Al Franken; Matthew Fox; and Nanci Griffith.
PLUS: Late Show Week in Review; Will It Float; and a top ten from the New England Patriots.

LATE SHOW WEEK IN REVIEW
1. FOX TV is asking for $2.4 million for a 3- second commercial during this year's Super Bowl. That's too hefty a price tag for many companies. Some, though, are working around that. We see the commercial Pert Plus will run during the game. - the 2-second commercial comes and goes and all we hear is "Pert Plus work good."
2. John Kerry Interviews Himself - from "Meet the Press" - it's one of the things Dave wanted to see no more in 2005, but I guess John Kerry didn't get the memo. We see him deliver a number of self-directed questions, followed by his answer.
3. Bush is looking to rein in the costs of government. The White House made this announcement yesterday: "President Bush has made a change to the Social Security program that retirees should be aware of. Social Security checks will no longer be mailed or direct deposited. This month's benefit check must be picked up at the Social Security main office in Washington . . . . within the next 5 seconds. Four. Three. Hurry up, old people! One. Zero. Better luck next time. From President Bush and the Social Security Administration."
4. The new 800-seat Airbus A380 was recently unveiled. It's enormous. Take a look. Somehow we have a LIVE feed from the A380. We see a guy with a shopping cart in the meat aisle of a supermarket . . . or is he? A stewardess walks over and says, "Sir, could you return to your seat? We're preparing to land." The guy agrees and exits.
5. Senator Ted Stevens has told the Department of Homeland Security not to expect an increase in their budget. This prompted the Department to release this message. "Though the fight to stem terrorism continues . . . the Senate has announced they will not increase the Department of Homeland Security's $32 billion budget. In light of this, the Department of Homeland Security will now only protect Wyoming and the west side of Idaho. The Department of Homeland Security. We'll stop at nothing to protect Wyoming and parts of Idaho."
6. Some conservative groups have criticized "Spongebob Squarepants" for promoting homosexuality. Out of curiosity, Dave watched an episode this week to see if there was any gay subtext. Dave thinks he may have spotted something. We see a clip from Spongebob Squarepants. Patrick says something to Spongebob. Spongebob responds, "You know, Patrick, you've got a dynamite ass." Spongebob and Patrick hug.

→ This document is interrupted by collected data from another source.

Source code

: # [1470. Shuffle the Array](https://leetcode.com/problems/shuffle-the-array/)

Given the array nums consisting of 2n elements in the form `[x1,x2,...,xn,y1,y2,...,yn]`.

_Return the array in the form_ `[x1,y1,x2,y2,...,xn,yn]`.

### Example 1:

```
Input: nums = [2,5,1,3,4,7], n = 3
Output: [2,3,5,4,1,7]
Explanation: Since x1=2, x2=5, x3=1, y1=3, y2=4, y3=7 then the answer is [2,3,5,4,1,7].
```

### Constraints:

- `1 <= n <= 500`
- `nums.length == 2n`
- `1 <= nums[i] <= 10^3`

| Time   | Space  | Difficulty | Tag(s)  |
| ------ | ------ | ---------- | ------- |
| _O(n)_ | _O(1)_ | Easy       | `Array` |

Dave takes a second to explain something he's realized for some years now: "If you can properly fold a sweater, I think you may be a homosexual."

7. Les Moonves has revealed that he's considering a multiple anchor format for the CBS Evening News. Dave found the tests to be interesting. He was able to get a clip. We see a neat and nice gentleman named Jim giving the news at the anchor's desk. At the end of his report, he throws it to his co-anchor, Steve. The camera widens and we see Jim is sitting on the shoulders of Steve. Steve gives his report. Oh, that Les . . . . always thinking outside the box.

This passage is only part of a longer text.